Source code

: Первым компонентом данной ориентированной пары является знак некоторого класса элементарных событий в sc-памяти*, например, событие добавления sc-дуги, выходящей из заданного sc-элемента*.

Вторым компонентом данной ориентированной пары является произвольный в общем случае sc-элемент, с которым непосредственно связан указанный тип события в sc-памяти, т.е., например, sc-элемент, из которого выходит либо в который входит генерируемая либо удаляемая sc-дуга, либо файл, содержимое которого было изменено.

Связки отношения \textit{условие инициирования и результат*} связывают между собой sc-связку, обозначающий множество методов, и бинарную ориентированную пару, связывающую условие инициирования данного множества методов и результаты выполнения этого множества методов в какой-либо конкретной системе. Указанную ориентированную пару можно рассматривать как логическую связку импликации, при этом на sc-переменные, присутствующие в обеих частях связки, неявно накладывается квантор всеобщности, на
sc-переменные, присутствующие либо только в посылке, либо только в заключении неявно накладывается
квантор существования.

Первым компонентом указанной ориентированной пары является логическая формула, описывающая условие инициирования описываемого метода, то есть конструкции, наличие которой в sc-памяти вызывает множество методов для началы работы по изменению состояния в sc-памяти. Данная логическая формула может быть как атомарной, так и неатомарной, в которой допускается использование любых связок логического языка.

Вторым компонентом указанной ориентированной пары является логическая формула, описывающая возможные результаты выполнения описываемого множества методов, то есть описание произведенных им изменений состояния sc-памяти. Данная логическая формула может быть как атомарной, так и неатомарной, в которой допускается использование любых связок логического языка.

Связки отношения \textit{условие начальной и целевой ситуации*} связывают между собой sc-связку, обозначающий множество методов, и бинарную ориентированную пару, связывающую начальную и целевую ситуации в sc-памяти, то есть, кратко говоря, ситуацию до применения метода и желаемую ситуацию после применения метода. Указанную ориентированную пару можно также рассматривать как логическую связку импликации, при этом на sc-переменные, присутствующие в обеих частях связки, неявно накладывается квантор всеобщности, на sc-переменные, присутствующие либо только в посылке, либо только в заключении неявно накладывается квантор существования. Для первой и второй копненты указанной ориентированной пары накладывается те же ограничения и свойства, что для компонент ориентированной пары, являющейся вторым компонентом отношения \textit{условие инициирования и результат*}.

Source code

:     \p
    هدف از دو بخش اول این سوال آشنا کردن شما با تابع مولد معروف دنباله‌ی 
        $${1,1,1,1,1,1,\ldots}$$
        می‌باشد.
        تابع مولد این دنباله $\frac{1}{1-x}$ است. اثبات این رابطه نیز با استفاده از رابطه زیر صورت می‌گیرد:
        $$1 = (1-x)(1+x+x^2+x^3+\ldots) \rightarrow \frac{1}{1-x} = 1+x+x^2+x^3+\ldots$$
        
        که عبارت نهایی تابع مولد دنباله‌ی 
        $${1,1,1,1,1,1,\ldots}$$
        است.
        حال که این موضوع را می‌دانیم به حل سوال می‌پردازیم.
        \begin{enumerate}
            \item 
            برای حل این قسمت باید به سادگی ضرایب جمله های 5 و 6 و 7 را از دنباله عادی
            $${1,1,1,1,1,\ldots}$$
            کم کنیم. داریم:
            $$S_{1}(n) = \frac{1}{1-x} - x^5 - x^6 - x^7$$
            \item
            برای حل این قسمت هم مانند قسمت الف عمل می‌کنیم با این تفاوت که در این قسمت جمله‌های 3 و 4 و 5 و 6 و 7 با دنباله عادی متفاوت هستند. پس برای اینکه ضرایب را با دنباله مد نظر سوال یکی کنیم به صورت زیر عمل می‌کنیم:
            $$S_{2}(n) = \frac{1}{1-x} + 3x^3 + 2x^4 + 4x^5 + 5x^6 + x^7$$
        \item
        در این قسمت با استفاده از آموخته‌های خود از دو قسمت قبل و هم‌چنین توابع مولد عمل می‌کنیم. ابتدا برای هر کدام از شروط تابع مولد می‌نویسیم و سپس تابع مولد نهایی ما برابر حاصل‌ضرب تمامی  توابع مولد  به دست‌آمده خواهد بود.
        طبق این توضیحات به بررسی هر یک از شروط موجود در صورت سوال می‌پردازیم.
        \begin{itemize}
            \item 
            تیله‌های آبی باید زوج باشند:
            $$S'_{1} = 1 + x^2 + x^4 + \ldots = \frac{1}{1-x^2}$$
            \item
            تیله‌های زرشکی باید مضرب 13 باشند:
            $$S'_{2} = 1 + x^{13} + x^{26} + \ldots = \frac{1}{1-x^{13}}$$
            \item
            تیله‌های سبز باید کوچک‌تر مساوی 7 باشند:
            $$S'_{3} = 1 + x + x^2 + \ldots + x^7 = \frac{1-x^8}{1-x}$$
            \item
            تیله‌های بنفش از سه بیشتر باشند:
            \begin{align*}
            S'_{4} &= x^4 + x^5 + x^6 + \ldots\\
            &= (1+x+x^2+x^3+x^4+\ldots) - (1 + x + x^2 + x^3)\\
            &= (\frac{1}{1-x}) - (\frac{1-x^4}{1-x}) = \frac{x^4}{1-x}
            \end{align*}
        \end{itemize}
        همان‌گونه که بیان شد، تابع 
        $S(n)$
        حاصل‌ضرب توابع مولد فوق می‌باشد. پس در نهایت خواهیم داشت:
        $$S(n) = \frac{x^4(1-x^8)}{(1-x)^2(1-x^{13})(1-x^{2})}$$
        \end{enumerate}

→ **TASK TO CARRY OUT**
Which lines in the data above hold the string "پردازیم"? Return each of them.

→ **EXERCISE ANSWER**
        حال که این موضوع را می‌دانیم به حل سوال می‌پردازیم.
        طبق این توضیحات به بررسی هر یک از شروط موجود در صورت سوال می‌پردازیم.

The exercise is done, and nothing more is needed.